John Hickenlooper, Democrat Legislature: Divided
Grade: D Took office: January 2011
John Hickenlooper was an entrepreneur who founded a series of restaurants and brewpubs before entering politics. He first served as mayor of Denver, then was elected governor in 2011. Despite Hickenlooper’s success in business, he has not brought a business emphasis on cost control to the governor’s office.

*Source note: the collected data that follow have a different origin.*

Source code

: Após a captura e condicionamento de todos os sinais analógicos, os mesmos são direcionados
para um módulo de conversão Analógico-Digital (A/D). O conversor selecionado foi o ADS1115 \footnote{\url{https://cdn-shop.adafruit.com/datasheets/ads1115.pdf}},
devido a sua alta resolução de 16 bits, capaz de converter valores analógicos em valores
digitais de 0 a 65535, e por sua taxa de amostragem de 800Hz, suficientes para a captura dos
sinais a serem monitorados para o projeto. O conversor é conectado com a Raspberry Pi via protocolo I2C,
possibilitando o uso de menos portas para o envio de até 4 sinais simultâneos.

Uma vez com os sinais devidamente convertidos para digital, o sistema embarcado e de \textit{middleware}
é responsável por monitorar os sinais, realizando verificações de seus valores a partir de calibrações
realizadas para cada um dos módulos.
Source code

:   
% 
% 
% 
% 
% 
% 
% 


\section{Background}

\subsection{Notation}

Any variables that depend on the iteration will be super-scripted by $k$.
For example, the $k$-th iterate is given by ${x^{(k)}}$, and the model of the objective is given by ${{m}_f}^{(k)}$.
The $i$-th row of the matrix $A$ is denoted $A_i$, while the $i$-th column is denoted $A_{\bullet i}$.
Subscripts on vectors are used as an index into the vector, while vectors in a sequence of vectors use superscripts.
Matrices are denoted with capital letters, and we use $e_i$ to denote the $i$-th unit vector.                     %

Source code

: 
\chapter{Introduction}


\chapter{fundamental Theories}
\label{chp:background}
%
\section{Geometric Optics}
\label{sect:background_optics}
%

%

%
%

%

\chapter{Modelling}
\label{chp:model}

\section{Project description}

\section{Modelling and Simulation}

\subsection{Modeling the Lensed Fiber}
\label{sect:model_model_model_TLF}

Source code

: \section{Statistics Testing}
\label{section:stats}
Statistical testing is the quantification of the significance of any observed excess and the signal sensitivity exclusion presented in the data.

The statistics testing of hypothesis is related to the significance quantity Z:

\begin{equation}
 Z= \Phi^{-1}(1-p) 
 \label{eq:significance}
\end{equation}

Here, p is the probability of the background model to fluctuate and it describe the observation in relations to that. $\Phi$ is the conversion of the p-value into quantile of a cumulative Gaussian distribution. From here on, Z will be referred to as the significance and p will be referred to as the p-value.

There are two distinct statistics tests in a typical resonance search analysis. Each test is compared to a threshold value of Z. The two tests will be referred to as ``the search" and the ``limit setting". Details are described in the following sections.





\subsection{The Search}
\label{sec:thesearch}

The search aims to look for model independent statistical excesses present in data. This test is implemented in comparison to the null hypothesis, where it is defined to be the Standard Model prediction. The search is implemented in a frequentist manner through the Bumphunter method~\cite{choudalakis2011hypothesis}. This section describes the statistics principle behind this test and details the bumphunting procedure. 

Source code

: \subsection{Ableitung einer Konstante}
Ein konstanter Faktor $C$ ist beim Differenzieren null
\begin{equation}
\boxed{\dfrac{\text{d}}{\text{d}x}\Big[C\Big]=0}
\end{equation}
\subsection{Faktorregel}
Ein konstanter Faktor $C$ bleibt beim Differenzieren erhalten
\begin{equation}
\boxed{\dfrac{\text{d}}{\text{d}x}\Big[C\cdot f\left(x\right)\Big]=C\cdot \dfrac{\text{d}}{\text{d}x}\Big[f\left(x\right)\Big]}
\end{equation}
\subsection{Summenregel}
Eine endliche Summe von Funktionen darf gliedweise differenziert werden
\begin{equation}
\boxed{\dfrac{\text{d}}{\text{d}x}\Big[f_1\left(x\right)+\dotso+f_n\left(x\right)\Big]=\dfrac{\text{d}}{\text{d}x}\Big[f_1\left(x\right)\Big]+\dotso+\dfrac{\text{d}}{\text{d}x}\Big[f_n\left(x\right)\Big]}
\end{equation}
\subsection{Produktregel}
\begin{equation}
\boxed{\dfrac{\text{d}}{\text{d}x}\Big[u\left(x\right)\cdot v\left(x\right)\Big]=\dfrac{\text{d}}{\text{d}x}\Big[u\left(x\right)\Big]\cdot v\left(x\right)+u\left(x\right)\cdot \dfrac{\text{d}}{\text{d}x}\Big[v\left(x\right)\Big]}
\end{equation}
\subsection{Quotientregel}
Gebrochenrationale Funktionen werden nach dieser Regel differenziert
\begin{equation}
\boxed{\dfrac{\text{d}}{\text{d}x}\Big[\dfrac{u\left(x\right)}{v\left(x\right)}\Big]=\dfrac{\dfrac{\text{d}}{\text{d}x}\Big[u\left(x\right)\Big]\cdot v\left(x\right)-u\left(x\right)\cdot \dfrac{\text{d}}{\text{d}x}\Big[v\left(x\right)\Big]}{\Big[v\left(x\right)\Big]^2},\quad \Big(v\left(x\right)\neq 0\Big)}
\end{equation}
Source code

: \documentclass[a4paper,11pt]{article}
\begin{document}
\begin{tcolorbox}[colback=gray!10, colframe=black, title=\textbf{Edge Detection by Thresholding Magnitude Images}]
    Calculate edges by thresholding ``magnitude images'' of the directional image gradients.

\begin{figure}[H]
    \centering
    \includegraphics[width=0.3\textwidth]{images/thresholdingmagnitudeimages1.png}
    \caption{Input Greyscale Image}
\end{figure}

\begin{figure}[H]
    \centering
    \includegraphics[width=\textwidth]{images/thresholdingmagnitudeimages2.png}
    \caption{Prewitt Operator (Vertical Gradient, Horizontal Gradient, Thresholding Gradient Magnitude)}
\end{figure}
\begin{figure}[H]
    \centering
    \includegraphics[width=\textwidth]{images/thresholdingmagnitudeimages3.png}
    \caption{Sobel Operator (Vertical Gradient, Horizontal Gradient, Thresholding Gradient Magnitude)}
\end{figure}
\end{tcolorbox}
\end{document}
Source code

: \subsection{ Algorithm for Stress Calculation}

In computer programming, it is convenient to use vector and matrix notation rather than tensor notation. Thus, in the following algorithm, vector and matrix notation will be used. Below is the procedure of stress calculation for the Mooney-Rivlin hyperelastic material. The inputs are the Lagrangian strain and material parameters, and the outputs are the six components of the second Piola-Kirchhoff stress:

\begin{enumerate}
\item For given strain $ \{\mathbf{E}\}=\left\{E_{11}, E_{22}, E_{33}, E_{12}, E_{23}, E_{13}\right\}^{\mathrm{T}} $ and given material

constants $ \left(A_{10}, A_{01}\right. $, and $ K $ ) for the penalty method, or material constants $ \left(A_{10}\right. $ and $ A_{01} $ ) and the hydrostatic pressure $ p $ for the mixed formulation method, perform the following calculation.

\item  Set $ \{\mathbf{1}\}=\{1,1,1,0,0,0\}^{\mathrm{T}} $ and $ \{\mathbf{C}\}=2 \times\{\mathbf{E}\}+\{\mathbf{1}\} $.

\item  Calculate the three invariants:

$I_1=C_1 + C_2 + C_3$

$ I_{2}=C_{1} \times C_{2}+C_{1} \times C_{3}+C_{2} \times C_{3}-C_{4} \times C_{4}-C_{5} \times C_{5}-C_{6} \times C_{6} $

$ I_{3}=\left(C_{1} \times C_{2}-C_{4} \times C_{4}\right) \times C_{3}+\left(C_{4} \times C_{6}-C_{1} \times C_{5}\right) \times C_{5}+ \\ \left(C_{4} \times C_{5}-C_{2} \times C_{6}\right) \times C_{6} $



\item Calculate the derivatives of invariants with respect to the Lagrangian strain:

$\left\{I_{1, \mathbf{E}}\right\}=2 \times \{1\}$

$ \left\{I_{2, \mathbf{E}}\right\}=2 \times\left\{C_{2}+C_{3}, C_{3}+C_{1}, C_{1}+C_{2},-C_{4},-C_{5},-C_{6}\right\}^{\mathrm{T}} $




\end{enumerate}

Under Hickenlooper, general fund spending has ballooned. Spending rose 6.8 percent in 2018 and is expected to rise 7.5 percent in 2019. State government employment has soared under Hickenlooper, rising 16 percent over the past five years.70
Hickenlooper supported a large individual income tax increase on the ballot in 2013, which would have replaced Colorado’s flat-rate 4.63 percent tax with a two-rate structure of 5.0 and 5.9 percent. That increase was rejected by voters by 65 to 35 percent.71
As Colorado’s economy has grown in recent years, revenues have poured into the state’s coffers. A recent story in the Denver Post began, “Colorado’s sunny economic outlook is making it rain tax dollars.”72 Under the state’s Taxpayer Bill of Rights (TABOR), strong revenue growth triggers automatic refunds to taxpayers, and state officials are expecting to issue refunds in the coming years. TABOR is a useful safeguard against government overexpansion, but Hickenlooper wants to change the law so that the state can spend more.73
Colorado will receive hundreds of millions of dollars a year in extra tax revenue as a result of the 2017 federal tax law, and this money will automatically flow into the state’s coffers because it is a rolling conformity state. But rather than using this windfall to reduce state tax rates, the governor and legislature have decided to spend it.74
The state government also has a new source of revenue: marijuana. Citizens legalized it for recreational use on the 2012 ballot. The state is collecting growing amounts of revenue from the product, up to $247 million by 2017.75 Hickenlooper signed a bill raising the marijuana sales tax rate from 10 percent to 15 percent.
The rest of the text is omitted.